● PROBLEM DETAILS:
Scan the records for the string "page", then copy each line that has it.

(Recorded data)

□ □ □ □ □ □ □

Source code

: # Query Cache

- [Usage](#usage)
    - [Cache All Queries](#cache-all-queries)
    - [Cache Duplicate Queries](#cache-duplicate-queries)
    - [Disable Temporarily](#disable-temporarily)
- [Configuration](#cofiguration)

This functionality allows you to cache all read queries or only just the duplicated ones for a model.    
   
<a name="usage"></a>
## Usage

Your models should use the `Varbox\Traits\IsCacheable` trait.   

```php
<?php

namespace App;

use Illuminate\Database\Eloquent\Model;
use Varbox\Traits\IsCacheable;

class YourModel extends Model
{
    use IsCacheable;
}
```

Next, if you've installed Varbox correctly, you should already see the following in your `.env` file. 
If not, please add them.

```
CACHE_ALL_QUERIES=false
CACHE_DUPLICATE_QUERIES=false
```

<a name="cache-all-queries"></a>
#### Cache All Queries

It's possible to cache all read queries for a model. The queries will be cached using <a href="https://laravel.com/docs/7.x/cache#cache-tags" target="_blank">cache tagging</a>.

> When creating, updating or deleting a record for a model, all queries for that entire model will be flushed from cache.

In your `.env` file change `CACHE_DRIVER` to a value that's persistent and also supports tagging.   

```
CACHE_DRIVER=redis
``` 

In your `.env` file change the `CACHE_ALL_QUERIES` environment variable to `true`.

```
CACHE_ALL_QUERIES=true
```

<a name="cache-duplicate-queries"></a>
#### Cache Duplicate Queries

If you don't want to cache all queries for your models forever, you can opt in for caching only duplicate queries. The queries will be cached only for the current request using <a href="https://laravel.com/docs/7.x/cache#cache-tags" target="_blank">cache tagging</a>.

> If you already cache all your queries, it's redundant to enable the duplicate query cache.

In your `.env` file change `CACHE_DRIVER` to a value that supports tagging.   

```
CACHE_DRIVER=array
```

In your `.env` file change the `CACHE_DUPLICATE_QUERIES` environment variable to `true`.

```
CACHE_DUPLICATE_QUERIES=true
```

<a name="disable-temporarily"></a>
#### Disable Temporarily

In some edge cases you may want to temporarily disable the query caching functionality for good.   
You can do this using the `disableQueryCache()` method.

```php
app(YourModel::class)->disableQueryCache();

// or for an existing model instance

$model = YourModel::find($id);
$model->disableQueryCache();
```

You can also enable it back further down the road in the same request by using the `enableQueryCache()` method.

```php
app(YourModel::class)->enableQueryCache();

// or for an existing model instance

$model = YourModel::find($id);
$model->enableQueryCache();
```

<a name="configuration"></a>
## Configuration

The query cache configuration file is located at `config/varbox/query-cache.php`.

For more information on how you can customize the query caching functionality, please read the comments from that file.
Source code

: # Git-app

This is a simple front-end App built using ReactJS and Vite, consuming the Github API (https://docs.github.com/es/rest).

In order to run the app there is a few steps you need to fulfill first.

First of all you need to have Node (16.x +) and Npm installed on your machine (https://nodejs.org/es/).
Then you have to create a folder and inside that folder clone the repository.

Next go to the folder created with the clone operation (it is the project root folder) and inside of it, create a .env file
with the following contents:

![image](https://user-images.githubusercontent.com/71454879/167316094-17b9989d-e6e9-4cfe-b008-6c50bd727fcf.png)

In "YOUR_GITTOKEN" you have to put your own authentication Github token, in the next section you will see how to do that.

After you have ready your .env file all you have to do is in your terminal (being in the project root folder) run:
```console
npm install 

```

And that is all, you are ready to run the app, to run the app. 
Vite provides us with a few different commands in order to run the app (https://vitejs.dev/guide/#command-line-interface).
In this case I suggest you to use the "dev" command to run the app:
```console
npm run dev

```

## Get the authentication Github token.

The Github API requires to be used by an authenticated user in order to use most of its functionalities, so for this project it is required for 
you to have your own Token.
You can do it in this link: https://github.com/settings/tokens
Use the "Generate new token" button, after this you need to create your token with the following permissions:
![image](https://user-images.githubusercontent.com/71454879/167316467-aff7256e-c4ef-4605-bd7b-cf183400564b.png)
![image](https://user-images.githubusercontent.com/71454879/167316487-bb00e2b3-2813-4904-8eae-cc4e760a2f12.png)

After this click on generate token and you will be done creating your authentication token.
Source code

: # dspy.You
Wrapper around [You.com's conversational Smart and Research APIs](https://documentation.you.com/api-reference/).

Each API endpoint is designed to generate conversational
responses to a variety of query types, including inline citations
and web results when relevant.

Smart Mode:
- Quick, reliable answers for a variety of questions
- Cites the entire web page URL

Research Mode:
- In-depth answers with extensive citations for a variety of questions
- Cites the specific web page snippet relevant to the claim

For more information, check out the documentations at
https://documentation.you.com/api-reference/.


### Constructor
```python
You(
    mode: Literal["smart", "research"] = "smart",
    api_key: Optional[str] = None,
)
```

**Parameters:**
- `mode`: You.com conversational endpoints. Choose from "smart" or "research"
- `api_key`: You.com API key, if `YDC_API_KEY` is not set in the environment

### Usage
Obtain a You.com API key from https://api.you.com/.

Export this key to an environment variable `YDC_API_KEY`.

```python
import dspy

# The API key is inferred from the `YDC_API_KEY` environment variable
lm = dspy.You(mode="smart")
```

□ □ □ □ □ □ □

● ANSWER BOX:
- Cites the entire web page URL
- Cites the specific web page snippet relevant to the claim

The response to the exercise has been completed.